TASK STATEMENT -
Restate word for word every entry that appears below, skipping its pictures.

DATA SECTION section start

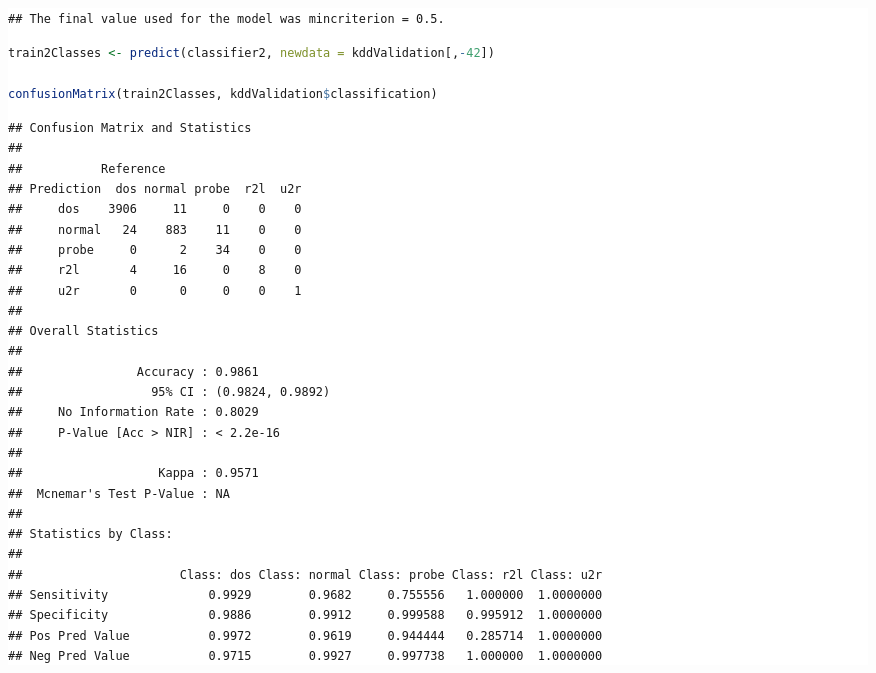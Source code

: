     ## The final value used for the model was mincriterion = 0.5.

``` r
train2Classes <- predict(classifier2, newdata = kddValidation[,-42])

confusionMatrix(train2Classes, kddValidation$classification)
```

    ## Confusion Matrix and Statistics
    ## 
    ##           Reference
    ## Prediction  dos normal probe  r2l  u2r
    ##     dos    3906     11     0    0    0
    ##     normal   24    883    11    0    0
    ##     probe     0      2    34    0    0
    ##     r2l       4     16     0    8    0
    ##     u2r       0      0     0    0    1
    ## 
    ## Overall Statistics
    ##                                           
    ##                Accuracy : 0.9861          
    ##                  95% CI : (0.9824, 0.9892)
    ##     No Information Rate : 0.8029          
    ##     P-Value [Acc > NIR] : < 2.2e-16       
    ##                                           
    ##                   Kappa : 0.9571          
    ##  Mcnemar's Test P-Value : NA              
    ## 
    ## Statistics by Class:
    ## 
    ##                      Class: dos Class: normal Class: probe Class: r2l Class: u2r
    ## Sensitivity              0.9929        0.9682     0.755556   1.000000  1.0000000
    ## Specificity              0.9886        0.9912     0.999588   0.995912  1.0000000
    ## Pos Pred Value           0.9972        0.9619     0.944444   0.285714  1.0000000
    ## Neg Pred Value           0.9715        0.9927     0.997738   1.000000  1.0000000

DATA SECTION section end

ANSWER BOX -
Source code

:     ## The final value used for the model was mincriterion = 0.5.

``` r
train2Classes <- predict(classifier2, newdata = kddValidation[,-42])

confusionMatrix(train2Classes, kddValidation$classification)
```

    ## Confusion Matrix and Statistics
    ## 
    ##           Reference
    ## Prediction  dos normal probe  r2l  u2r
    ##     dos    3906     11     0    0    0
    ##     normal   24    883    11    0    0
    ##     probe     0      2    34    0    0
    ##     r2l       4     16     0    8    0
    ##     u2r       0      0     0    0    1
    ## 
    ## Overall Statistics
    ##                                           
    ##                Accuracy : 0.9861          
    ##                  95% CI : (0.9824, 0.9892)
    ##     No Information Rate : 0.8029          
    ##     P-Value [Acc > NIR] : < 2.2e-16       
    ##                                           
    ##                   Kappa : 0.9571          
    ##  Mcnemar's Test P-Value : NA              
    ## 
    ## Statistics by Class:
    ## 
    ##                      Class: dos Class: normal Class: probe Class: r2l Class: u2r
    ## Sensitivity              0.9929        0.9682     0.755556   1.000000  1.0000000
    ## Specificity              0.9886        0.9912     0.999588   0.995912  1.0000000
    ## Pos Pred Value           0.9972        0.9619     0.944444   0.285714  1.0000000
    ## Neg Pred Value           0.9715        0.9927     0.997738   1.000000  1.0000000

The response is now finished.